I just got word that my '88 GT has failed 'state inspection' due to the LH rear strut being "dead". When I asked them, over the phone, exactly what they meant by "dead", it sounded like they almost mean it is seized up, rather than too easy travel as what I would expect them to say about a worn out strut or dampener. The inspector told me it was hard to explain over the phone, but he will show me what he means later this afternoon when I can pick the car up. I will have 15 days to make the repair and then get it re-inspected for an additional $1.
Can anyone recommend a good, but affordable strut to fit the '88 model year? RockAuto does not have much of a selection, and their '88 only struts (ACDelco & Sachs) are in the $71.79 -$73.79 each price range.
Is a coil-over conversion for the '88 model year a good and affordable option?
Thank you for the help.
[This message has been edited by hdryder (edited 04-11-2014).]
Gabriel, Munroe, KYB, and Koni all make replacement struts for the rear of a Fiero. They may only be listed as '84 - '87 but they will fit the '88 and those are what everyone uses even when they make coil overs. There are no companies that make the '88 specific rear strut anymore.
There is one area on your '88 knuckles that might interfere with the earlier struts and prevent you from setting the right camber though.

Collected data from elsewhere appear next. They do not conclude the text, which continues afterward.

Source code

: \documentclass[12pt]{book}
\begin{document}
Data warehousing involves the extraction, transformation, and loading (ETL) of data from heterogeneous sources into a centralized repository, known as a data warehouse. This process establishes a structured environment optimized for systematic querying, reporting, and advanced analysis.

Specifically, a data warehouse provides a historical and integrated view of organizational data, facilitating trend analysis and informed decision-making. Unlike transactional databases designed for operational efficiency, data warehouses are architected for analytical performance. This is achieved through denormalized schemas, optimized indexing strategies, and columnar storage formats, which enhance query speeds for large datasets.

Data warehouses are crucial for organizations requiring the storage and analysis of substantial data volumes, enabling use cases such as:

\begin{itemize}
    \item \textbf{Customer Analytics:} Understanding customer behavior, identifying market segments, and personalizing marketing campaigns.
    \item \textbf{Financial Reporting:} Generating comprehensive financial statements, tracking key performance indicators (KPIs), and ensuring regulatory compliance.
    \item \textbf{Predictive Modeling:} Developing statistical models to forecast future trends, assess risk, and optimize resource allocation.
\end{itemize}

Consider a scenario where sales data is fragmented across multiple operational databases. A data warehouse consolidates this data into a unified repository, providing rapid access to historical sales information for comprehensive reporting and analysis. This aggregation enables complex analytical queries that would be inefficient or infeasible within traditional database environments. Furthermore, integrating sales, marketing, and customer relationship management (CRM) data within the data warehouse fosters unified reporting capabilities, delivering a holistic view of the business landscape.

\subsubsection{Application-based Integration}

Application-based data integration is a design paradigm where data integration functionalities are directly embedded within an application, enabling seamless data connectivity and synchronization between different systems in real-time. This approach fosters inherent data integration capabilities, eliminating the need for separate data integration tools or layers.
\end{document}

Most people with an '88 that have replaced their shocks have had to grind a small point on the backside of their knuckles. Here's the area I'm talking about:
It's best just to grind it down an 1/8" or so while you have it apart because if they have to do it when you go to get the car re-aligned, they'll charge you a chunk of change to disassemble and grind them.
Good and affordable don't always go together. The Fiero Store sells KYB rear struts for the 88 GT. Price is $168 for the pair. A little more money, but a whole lot better strut.
I have found some KYB Excel-G Gas Struts (p/n: 234005) for as low as $46.78/ea. plus shipping, and am thinking of going with those.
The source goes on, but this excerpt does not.